Résumé de la décision :
M. B... a contesté un arrêté du garde des sceaux, ministre de la justice, du 27 février 2012, qui l'affectait au foyer d'action éducative (FAE) de Bagneux après son intégration dans le corps des adjoints administratifs. Il a demandé l'annulation de cet acte, soulevant des erreurs d'appréciation et des manquements procéduraux. Le Tribunal administratif de Cergy-Pontoise a rejeté sa demande. La Cour administrative d'appel a confirmé ce jugement, estimant que l'affectation n'était pas illégale et que les arguments de M. B... n'étaient pas fondés.
Arguments pertinents :
1. L'absence d'erreur manifeste d'appréciation : La Cour a considéré que le Tribunal avait suffisamment motivé son jugement en indiquant que le requérant était affecté en qualité d'adjoint administratif et non d'éducateur. M. B... n'a pas démontré que cette affectation comportait des missions d'éducateur qui ne correspondaient pas à son grade. La Cour a affirmé : « ... en indiquant que l'intéressé avait été affecté au FAE de Bagneux en qualité d'adjoint administratif et qu'il ne ressortait pas des pièces du dossier que des missions d'éducateur auraient pu lui être dévolues dans ce cadre, le tribunal a suffisamment motivé son jugement... ».

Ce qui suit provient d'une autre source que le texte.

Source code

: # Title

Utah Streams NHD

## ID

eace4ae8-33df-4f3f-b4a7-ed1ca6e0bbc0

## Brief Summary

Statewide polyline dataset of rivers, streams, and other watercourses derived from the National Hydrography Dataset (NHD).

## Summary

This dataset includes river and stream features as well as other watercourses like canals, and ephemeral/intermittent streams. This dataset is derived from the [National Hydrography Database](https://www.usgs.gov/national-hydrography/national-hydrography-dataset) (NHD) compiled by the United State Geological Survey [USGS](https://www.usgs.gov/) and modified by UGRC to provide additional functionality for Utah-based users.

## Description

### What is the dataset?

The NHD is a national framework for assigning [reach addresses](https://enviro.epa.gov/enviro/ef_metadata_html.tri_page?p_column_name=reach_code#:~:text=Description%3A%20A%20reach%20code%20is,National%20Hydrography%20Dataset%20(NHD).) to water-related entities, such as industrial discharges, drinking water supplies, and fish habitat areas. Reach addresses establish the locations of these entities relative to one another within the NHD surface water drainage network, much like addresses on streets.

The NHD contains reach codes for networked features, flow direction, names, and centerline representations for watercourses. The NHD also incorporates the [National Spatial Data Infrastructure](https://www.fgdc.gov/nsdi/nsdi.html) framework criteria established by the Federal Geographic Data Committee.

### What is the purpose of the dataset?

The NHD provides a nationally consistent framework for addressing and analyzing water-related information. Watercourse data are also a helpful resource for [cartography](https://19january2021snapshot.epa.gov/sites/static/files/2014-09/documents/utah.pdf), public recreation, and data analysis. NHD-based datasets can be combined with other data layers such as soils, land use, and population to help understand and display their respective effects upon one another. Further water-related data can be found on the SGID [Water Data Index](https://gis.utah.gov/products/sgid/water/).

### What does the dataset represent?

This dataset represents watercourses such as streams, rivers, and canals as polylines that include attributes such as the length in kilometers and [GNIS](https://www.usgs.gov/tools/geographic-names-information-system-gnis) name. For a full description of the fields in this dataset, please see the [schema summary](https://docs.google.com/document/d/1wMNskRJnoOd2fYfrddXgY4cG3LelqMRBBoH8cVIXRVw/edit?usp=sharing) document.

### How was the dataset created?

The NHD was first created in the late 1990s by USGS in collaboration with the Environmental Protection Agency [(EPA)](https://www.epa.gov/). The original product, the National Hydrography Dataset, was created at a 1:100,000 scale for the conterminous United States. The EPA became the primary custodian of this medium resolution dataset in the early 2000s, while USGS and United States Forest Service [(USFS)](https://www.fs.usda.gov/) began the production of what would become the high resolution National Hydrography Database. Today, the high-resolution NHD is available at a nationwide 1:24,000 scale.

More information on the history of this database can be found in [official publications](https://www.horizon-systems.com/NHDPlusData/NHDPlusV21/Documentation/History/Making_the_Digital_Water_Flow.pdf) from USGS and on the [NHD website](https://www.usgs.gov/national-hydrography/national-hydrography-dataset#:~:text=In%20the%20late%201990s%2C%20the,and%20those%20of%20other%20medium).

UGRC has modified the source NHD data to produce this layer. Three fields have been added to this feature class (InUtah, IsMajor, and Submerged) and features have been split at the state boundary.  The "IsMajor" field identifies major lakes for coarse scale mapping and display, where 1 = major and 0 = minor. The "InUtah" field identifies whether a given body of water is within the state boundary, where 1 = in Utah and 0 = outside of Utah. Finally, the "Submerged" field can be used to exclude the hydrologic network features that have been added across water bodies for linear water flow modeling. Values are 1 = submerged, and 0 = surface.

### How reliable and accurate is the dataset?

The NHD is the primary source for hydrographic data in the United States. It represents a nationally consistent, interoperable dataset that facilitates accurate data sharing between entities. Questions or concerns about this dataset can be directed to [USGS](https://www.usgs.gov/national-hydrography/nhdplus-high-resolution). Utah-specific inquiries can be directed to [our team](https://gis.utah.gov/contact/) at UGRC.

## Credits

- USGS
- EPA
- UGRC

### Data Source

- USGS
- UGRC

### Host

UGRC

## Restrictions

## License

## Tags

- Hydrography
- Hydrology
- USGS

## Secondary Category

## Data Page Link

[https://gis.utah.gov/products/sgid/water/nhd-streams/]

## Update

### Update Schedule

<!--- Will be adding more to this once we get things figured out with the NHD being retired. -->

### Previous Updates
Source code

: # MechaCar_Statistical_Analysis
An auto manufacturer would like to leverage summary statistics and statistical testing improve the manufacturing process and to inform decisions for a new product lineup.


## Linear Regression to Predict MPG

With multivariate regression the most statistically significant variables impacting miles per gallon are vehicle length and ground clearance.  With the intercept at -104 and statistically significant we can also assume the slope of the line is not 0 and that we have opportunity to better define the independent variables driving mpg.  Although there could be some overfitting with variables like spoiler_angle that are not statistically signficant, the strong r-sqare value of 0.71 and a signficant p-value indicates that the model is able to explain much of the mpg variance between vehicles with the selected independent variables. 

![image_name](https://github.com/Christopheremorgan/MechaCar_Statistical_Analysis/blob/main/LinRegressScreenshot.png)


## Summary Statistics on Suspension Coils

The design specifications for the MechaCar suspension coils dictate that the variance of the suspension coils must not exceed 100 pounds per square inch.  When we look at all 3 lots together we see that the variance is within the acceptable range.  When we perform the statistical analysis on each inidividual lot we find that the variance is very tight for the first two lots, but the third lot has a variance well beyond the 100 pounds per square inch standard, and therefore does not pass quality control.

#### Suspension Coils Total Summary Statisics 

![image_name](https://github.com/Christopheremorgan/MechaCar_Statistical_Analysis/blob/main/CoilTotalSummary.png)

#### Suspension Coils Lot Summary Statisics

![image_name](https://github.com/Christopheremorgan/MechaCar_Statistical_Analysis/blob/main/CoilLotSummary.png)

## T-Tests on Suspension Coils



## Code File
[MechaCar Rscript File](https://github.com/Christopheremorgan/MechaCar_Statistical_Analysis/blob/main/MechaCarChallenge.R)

2. La non-obligation d'avis de la commission administrative paritaire : La décision précise qu'aucune disposition législative n'imposait de solliciter un avis de la commission administrative pour une première affectation issue d'une intégration. M. B... ne peut donc valablement prétendre à un manque de diligence dans l'examen de son dossier.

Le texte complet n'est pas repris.